Proception raises $11M for robot hands
Proception settled Tesla’s trade-secret lawsuit and announced an $11M seed round to build high-dexterity robotic hands.

Robotic hands are one of the hardest parts of physical AI. Proception is trying to make that bottleneck more usable for researchers and robotics companies.
What happened
Proception settled a trade-secret lawsuit with Tesla and announced an $11M seed round led by First Round Capital, with participation from Y Combinator and BoxGroup.

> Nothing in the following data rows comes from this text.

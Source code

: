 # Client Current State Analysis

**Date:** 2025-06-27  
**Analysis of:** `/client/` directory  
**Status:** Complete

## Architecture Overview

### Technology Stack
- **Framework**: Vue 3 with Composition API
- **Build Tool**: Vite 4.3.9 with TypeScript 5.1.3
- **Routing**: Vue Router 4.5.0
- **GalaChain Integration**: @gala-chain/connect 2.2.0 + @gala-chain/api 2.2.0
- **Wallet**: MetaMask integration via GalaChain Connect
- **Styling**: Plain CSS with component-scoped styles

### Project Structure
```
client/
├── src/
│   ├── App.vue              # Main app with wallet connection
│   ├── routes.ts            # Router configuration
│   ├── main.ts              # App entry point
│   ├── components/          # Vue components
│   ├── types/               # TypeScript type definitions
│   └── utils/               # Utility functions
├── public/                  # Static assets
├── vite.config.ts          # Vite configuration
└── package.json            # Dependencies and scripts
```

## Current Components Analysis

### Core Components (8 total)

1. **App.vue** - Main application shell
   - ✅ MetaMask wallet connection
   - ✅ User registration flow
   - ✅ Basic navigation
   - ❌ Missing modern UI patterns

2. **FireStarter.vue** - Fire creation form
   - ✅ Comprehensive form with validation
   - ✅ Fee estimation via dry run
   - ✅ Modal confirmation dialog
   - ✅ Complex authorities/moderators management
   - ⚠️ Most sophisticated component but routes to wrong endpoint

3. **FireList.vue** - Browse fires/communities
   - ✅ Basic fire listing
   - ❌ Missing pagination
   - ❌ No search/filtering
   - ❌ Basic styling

The startup was founded by former Tesla Optimus technical lead Jay Li and is shipping its first high-dexterity robotic hands to researchers and robotics companies.
Why it matters
Humanoid robots are only useful if they can interact with the world reliably. Dexterous hands are especially difficult because they need to handle varied objects, pressure, grip and movement in messy real-world settings.
Proception’s work is not just about hardware. By shipping robotic hands to other teams, it could also help collect more interaction data for training and improving manipulation systems.
The bigger picture
Physical AI is moving from model demos into hardware bottlenecks. Hands, sensors, batteries, actuators and training data are becoming just as important as the robot brain.
That makes Proception a useful signal for where robotics infrastructure may form: not only full humanoid companies, but specialist component startups that make the whole ecosystem better.